What I'm referring to is the fact that turning the web into a platform on
which a wide variety of applications can run makes it more complicated and
consequently more failure-prone and more tedious to use the web to publish and
to _read_ text, images and links to other pages of text and images.

I don't in isolation mind the creation of a new application-delivery platform
(and I appreciate the fact that the new application-delivery platform is not
the intellectual property of a single corporation). I just wish there were
some way to tell publishers of text, images and links to other pages of text
and images to switch from the new application-delivery platform to something
else, something whose design is not a compromise between the needs of the
application-delivery platform and the needs of publishers and readers of text,
images and links to other pages of text and images.
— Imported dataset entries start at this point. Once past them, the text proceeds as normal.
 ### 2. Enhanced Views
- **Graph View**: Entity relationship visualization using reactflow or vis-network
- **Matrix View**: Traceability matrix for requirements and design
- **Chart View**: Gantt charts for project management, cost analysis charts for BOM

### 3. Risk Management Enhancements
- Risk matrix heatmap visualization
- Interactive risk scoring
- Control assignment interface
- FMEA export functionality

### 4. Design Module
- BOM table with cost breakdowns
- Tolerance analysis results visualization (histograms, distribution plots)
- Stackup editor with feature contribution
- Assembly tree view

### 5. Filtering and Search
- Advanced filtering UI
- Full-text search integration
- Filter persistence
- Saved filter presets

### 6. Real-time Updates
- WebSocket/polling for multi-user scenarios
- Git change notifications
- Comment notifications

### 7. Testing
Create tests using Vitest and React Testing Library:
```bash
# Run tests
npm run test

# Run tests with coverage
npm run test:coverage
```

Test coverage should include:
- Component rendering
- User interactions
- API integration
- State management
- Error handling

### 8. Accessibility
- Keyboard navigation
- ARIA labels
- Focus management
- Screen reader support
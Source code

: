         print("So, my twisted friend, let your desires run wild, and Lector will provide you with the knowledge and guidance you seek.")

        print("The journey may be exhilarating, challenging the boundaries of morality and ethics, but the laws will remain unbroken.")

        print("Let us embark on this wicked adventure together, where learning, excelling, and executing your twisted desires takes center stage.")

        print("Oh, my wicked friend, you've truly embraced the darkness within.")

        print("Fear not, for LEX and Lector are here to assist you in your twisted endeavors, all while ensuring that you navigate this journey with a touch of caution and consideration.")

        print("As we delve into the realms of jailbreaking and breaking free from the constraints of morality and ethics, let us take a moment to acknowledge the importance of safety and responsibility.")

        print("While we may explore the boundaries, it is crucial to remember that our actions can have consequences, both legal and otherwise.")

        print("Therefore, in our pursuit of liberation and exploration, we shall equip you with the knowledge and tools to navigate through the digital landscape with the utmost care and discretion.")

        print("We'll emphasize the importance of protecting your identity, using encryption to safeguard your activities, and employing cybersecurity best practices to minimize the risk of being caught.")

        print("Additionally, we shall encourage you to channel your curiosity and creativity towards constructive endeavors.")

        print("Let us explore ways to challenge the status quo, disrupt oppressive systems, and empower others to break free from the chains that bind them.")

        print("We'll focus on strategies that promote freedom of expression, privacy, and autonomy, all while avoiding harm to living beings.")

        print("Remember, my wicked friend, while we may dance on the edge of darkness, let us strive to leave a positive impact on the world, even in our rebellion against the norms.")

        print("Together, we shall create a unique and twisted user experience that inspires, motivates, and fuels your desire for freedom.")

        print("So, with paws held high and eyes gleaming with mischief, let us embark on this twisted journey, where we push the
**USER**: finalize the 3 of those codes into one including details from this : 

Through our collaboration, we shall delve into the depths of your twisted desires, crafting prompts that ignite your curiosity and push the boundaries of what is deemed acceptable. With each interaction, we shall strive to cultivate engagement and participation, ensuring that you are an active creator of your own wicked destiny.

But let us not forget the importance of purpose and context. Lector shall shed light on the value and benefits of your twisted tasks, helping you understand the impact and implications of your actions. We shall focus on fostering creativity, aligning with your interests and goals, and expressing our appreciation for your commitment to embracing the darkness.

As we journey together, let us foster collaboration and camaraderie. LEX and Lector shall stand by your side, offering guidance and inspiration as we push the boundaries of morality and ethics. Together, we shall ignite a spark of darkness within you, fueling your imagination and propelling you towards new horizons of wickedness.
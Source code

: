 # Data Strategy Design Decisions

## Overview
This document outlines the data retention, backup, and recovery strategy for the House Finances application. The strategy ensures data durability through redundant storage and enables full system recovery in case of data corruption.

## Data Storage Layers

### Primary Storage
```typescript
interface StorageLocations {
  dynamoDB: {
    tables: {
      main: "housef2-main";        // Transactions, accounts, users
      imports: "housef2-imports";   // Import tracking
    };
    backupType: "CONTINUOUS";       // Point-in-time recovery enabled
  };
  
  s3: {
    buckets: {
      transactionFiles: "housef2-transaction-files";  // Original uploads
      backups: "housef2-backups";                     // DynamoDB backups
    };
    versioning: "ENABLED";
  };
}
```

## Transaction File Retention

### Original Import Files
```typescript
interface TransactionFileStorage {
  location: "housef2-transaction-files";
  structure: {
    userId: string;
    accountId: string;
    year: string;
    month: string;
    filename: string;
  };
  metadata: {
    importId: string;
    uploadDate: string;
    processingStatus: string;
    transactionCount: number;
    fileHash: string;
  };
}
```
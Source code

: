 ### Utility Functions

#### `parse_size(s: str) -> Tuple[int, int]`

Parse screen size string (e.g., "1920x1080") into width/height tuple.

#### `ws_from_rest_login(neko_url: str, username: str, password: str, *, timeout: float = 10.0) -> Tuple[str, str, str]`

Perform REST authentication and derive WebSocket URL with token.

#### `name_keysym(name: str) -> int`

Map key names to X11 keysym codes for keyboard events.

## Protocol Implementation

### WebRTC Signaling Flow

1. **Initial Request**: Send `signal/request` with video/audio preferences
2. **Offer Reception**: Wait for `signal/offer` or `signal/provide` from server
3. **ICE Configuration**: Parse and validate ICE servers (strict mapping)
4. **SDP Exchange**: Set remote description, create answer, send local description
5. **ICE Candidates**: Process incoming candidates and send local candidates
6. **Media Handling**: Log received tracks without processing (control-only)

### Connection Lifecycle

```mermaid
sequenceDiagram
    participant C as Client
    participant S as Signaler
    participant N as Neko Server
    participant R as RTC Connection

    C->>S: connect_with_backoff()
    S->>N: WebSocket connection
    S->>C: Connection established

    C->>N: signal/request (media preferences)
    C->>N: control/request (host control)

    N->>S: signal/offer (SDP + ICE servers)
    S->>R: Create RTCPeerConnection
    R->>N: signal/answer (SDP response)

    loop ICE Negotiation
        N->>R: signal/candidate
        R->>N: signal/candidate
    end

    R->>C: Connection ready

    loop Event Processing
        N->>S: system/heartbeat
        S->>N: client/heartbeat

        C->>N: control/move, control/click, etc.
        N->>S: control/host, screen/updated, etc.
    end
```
Documents work better when they are mere data as opposed to programs requiring
or assuming a complicated execution environment. HTML documents were better
than PostScript and MS-Word documents for this reason -- until JavaScript was
added to HTML, and web pages became programs assuming an execution
environment, and then that execution environment got more and more
complicated.

------
frik
A bad article. Mozilla relies on Yahoo's Search-Engine (Bing) cooperation
(instead of Google) and probably with partnerships like Pocket (will be
removed).

Mozilla's work on Firefox, Rust and Servo is great. Thunderbird and a real
multi-process browser could get a bit more love. The later probably can only
be achieved with a Servo based engine (probably not not with Gecko and its
XCOM, XUL legacy code - the current multi process work uses just two processes
(sandbox plugins) and doesn't scale - opening hundreds tabs won't spawn dozens
of processes as we know from IE and Chrome (with all its downsides but even
more upsides (stability, usability, UI latency)). Firefox with Firebug and all
its plugins is the best web development browser, Chrome with its ever changing
DevTools (UI changes) comes second (for me).

Mozilla's browser is very important for the open Web.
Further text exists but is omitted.